Assignment:
Here the job is to restate every entry word for word.

[Collected data]
····················

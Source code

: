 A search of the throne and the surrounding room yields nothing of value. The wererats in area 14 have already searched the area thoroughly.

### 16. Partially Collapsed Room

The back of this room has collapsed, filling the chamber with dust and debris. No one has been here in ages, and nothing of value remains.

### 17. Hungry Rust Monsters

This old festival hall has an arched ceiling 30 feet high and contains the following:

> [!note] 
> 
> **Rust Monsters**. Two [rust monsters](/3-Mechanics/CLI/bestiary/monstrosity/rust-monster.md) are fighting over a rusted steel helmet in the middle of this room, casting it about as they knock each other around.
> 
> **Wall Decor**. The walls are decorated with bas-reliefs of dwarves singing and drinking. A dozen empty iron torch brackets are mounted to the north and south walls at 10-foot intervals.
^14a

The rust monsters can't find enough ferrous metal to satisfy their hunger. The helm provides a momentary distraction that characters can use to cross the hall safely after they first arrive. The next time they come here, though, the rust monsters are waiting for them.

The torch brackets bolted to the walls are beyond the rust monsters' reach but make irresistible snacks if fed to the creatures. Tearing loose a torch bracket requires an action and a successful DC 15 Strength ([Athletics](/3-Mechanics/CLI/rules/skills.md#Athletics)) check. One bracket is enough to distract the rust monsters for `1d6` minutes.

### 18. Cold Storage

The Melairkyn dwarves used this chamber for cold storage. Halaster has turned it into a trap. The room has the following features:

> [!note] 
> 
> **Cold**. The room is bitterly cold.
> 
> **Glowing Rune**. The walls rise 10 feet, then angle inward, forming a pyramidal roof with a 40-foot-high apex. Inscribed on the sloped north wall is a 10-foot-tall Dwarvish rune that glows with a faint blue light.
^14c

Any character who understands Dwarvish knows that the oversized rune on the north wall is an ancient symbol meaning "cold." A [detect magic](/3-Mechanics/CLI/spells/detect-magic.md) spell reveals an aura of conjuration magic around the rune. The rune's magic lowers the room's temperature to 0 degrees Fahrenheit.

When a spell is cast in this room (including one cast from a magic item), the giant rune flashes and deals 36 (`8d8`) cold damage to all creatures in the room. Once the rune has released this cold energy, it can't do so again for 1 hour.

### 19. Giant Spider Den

····················

Finished task:
Source code

: A search of the throne and the surrounding room yields nothing of value. The wererats in area 14 have already searched the area thoroughly.

### 16. Partially Collapsed Room

The back of this room has collapsed, filling the chamber with dust and debris. No one has been here in ages, and nothing of value remains.

### 17. Hungry Rust Monsters

This old festival hall has an arched ceiling 30 feet high and contains the following:

> [!note] 
> 
> **Rust Monsters**. Two [rust monsters](/3-Mechanics/CLI/bestiary/monstrosity/rust-monster.md) are fighting over a rusted steel helmet in the middle of this room, casting it about as they knock each other around.
> 
> **Wall Decor**. The walls are decorated with bas-reliefs of dwarves singing and drinking. A dozen empty iron torch brackets are mounted to the north and south walls at 10-foot intervals.
^14a

The rust monsters can't find enough ferrous metal to satisfy their hunger. The helm provides a momentary distraction that characters can use to cross the hall safely after they first arrive. The next time they come here, though, the rust monsters are waiting for them.

The torch brackets bolted to the walls are beyond the rust monsters' reach but make irresistible snacks if fed to the creatures. Tearing loose a torch bracket requires an action and a successful DC 15 Strength ([Athletics](/3-Mechanics/CLI/rules/skills.md#Athletics)) check. One bracket is enough to distract the rust monsters for `1d6` minutes.

### 18. Cold Storage

The Melairkyn dwarves used this chamber for cold storage. Halaster has turned it into a trap. The room has the following features:

> [!note] 
> 
> **Cold**. The room is bitterly cold.
> 
> **Glowing Rune**. The walls rise 10 feet, then angle inward, forming a pyramidal roof with a 40-foot-high apex. Inscribed on the sloped north wall is a 10-foot-tall Dwarvish rune that glows with a faint blue light.
^14c

Any character who understands Dwarvish knows that the oversized rune on the north wall is an ancient symbol meaning "cold." A [detect magic](/3-Mechanics/CLI/spells/detect-magic.md) spell reveals an aura of conjuration magic around the rune. The rune's magic lowers the room's temperature to 0 degrees Fahrenheit.

When a spell is cast in this room (including one cast from a magic item), the giant rune flashes and deals 36 (`8d8`) cold damage to all creatures in the room. Once the rune has released this cold energy, it can't do so again for 1 hour.

### 19. Giant Spider Den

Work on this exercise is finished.